Sunday, January 5, 2014

Yang Kita Butuhkan Adalah Cinta

"..It's a kind a hard to believe. But, I'm trying to take it..." —Simple, Pure Saturday

***

"Halo, apa kabar, Cil? Btw, kamu hidup jatuh-bangun dengan mimpi-mimpi kamu tapi tetep ceria dan bisa menghidupinya. Kadang saya sirik sama diri kamu, ya mungkin saya memang sirik sama kamu. Makasih buat semuanya bro." ujar kawan lamaku melalui pesan singkat secara tiba-tiba tadi pagi.

Aku tersenyum sekaligus kaget.
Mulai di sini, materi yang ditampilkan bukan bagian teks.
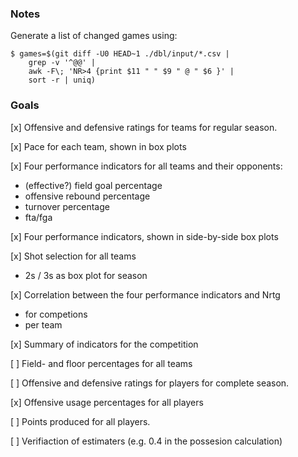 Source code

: ### Notes

Generate a list of changed games using:

    $ games=$(git diff -U0 HEAD~1 ./dbl/input/*.csv | 
        grep -v '^@@' | 
        awk -F\; 'NR>4 {print $11 " " $9 " @ " $6 }' | 
        sort -r | uniq)

### Goals

[x] Offensive and defensive ratings for teams for regular season.

[x] Pace for each team, shown in box plots

[x] Four performance indicators for all teams and their opponents:

 * (effective?) field goal percentage
 * offensive rebound percentage
 * turnover percentage
 * fta/fga

[x] Four performance indicators, shown in side-by-side box plots

[x] Shot selection for all teams

 * 2s / 3s as box plot for season

[x] Correlation between the four performance indicators and Nrtg

 * for competions
 * per team

[x] Summary of indicators for the competition
 
[ ] Field- and floor percentages for all teams

[ ] Offensive and defensive ratings for players for complete season.

[x] Offensive usage percentages for all players

[ ] Points produced for all players.

[ ] Verifiaction of estimaters (e.g. 0.4 in the possesion calculation)


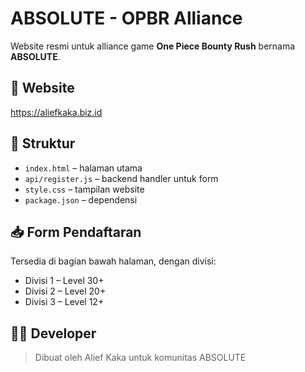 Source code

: # ABSOLUTE - OPBR Alliance

Website resmi untuk alliance game **One Piece Bounty Rush** bernama **ABSOLUTE**.

## 🔗 Website

https://aliefkaka.biz.id

## 📂 Struktur

- `index.html` – halaman utama
- `api/register.js` – backend handler untuk form
- `style.css` – tampilan website
- `package.json` – dependensi

## 📥 Form Pendaftaran

Tersedia di bagian bawah halaman, dengan divisi:
- Divisi 1 – Level 30+
- Divisi 2 – Level 20+
- Divisi 3 – Level 12+

## 🧑‍💻 Developer

> Dibuat oleh Alief Kaka untuk komunitas ABSOLUTE

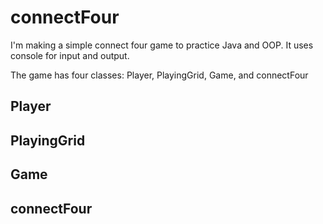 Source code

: # connectFour
I'm making a simple connect four game to practice Java and OOP. It uses console for input and output.

The game has four classes: Player, PlayingGrid, Game, and connectFour

## Player

## PlayingGrid

## Game

## connectFour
Setelah kurang lebih 3 tahun lamanya tidak bertukar sapa dikarenakan adu bacot perihal makna 'cinta-kepada-seseorang' yang tak berujung dan mungkin beberapa pikiranku membuat dia sedikit tersinggung, lalu beranjak pergi tanpa pesan, namun meninggalkan jejak cerita duka. Aku tak membalasnya, entah alasan apa aku tak mau membalas pesan singkatnya. Aku biarkan saja.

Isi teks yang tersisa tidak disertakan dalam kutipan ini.